The Florida Legislature is trying to repair Gov. Ron DeSantis’ legally embattled asylum-seeker airlifts but, no matter what lawmakers pass during a special session going on this week and next, it won’t eliminate the governor’s legal exposure in state and federal courts.

Prominent on the House and Senate calendars for the special session that opened Monday is legislation designed to place DeSantis’ program on sounder footing. The special session is scheduled to run until Friday, Feb. 17.

“The proposed bills clearly are designed to scuttle the pending lawsuits, both by retroactively ratifying DeSantis’s 2022 actions and placing the program on a sounder legal footing going forward,” Bob Jarvis, a constitutional law professor at the Nova Southeastern University Shepard Broad College of Law, told the Phoenix by email.

Fixes to DeSantis’ immigrant program won’t necessarily solve his legal woes
Bob Jarvis. Credit: Nova Southeastern University Shepard Broad College of Law.

“I still believe, however, that Florida lacks any legal basis for moving migrants, and is interfering with a subject (immigration) that is within the exclusive province of the federal government,” Jarvis said.

The proposed legislation (HB 5B and SB 6B) would create an “Unauthorized Alien Transport Program” within the Florida Division of Emergency Management to arrange “transport of inspected unauthorized aliens within the United States, consistent with federal law.”

A member of that class of people would be defined as “an individual who has documentation from the United States Government indicating that the United States Government processed and released him or her into the United States without admitting the individual in accordance with the federal Immigration and Nationality Act.”
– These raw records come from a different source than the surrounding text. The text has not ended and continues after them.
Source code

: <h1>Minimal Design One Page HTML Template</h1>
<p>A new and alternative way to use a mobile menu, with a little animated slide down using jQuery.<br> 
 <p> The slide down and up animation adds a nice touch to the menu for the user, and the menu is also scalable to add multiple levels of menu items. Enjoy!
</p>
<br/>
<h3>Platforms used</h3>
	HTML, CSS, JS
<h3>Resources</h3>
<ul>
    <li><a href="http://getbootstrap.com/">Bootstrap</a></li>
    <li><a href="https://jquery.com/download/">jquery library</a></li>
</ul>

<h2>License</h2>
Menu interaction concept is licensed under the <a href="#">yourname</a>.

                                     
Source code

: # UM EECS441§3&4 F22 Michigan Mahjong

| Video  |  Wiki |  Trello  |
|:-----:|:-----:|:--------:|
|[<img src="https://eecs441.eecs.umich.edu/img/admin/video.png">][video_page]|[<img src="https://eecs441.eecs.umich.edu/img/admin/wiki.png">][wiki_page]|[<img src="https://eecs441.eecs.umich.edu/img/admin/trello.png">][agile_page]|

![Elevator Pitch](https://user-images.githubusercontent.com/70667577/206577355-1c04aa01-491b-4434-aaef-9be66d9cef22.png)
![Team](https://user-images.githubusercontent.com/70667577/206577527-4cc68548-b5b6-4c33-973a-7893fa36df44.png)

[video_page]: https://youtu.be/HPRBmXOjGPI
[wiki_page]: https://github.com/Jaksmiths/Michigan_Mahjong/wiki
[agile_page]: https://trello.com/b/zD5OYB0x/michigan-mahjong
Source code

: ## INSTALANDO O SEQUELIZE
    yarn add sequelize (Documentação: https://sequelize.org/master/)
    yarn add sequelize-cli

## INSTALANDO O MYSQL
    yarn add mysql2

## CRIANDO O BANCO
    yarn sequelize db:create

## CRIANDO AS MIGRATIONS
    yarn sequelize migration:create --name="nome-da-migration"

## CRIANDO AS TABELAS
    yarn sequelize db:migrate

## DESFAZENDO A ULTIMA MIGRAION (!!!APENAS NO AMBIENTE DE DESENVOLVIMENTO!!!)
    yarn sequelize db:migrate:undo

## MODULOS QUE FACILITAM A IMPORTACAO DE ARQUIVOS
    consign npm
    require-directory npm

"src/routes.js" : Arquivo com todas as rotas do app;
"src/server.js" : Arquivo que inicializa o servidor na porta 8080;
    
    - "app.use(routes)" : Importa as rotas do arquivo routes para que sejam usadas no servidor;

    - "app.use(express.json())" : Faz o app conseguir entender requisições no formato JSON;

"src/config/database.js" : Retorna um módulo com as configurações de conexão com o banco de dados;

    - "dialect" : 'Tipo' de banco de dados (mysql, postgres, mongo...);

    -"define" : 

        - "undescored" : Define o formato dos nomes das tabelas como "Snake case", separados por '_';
In other words, asylum seekers granted admission to the United States pending a decision on their claims and possibly others admitted on humanitarian ground, according to a written statement issued by the Southern Poverty Law Center.
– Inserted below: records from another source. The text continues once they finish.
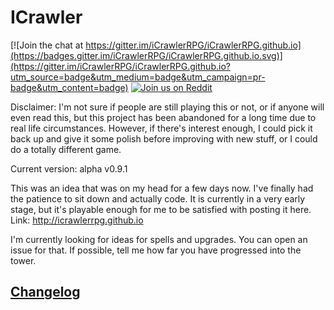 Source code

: # ICrawler

[![Join the chat at https://gitter.im/iCrawlerRPG/iCrawlerRPG.github.io](https://badges.gitter.im/iCrawlerRPG/iCrawlerRPG.github.io.svg)](https://gitter.im/iCrawlerRPG/iCrawlerRPG.github.io?utm_source=badge&utm_medium=badge&utm_campaign=pr-badge&utm_content=badge) [![Join us on Reddit](https://img.shields.io/badge/reddit-iCrawlerRPG-red.svg)](http://reddit.com/r/iCrawlerRPG)

Disclaimer: I'm not sure if people are still playing this or not, or if anyone will even read this, but this project has been abandoned for a long time due to real life circumstances. However, if there's interest enough, I could pick it back up and give it some polish before improving with new stuff, or I could do a totally different game.

Current version: alpha v0.9.1

This was an idea that was on my head for a few days now. I've finally had the patience to sit down and actually code.
It is currently in a very early stage, but it's playable enough for me to be satisfied with posting it here.
Link: http://icrawlerrpg.github.io


I'm currently looking for ideas for spells and upgrades. You can open an issue for that. If possible, tell me how far you have progressed into the tower.

## [Changelog](https://github.com/iCrawlerRPG/iCrawlerRPG.github.io/blob/master/CHANGELOG.md)
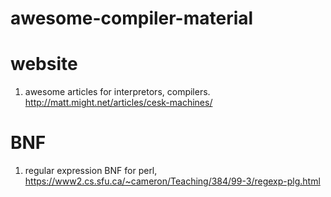 # awesome-compiler-material

# website

1. awesome articles for interpretors, compilers. http://matt.might.net/articles/cesk-machines/

# BNF
1. regular expression BNF for perl, https://www2.cs.sfu.ca/~cameron/Teaching/384/99-3/regexp-plg.html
The House bill has already cleared one committee and another will take it up on Wednesday in advance of a floor vote. The Senate version cleared its only committee assignment on Tuesday.

Civil rights claims

But that’s looking forward. A putative class action pending before U.S. District Judge Allison Burroughs in Massachusetts alleges wrongdoing that DeSantis, the Florida Department of Transportation, and a number of top gubernatorial aides have already committed in organizing flights delivering nearly 50 asylum seekers from San Antonio, Texas, to Martha’s Vineyard, Mass. in September 2022.
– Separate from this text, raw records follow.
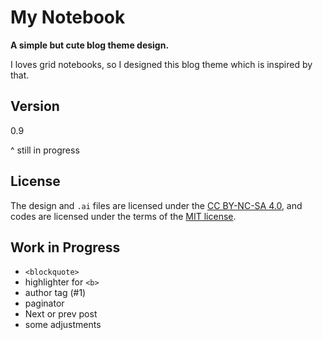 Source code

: # My Notebook

**A simple but cute blog theme design.**

I loves grid notebooks, so I designed this blog theme which is inspired by that.

## Version

0.9

^ still in progress

## License

The design and `.ai` files are licensed under the [CC BY-NC-SA 4.0](http://creativecommons.org/licenses/by-nc-sa/4.0/), and codes are licensed under the terms of the [MIT license](html/LICENSE).

## Work in Progress

  - `<blockquote>`
  - highlighter for `<b>`
  - author tag (#1)
  - paginator
  - Next or prev post
  - some adjustments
A separate state action, filed by Democratic state Sen. Jason Pizzo and pending before Leon County Circuit Judge John Cooper, argues that those Texas-to-Massachusetts flights violated the Florida Constitution because the Legislature authorized them through budget proviso language and not substantive legislation.

That language purported to authorize removal of “unauthorized” aliens from Florida to other states. But Pizzo’s lawsuit argues that the passengers were never “unauthorized,” having been admitted pending asylum hearings, and that they weren’t transported from Florida.

Fixes to DeSantis’ immigrant program won’t necessarily solve his legal woes
Gov. Ron DeSantis speaking at the Florida Sheriffs Association Winter Conference in St. John’s’ County on Jan. 23 (credit: Facebook screenshot)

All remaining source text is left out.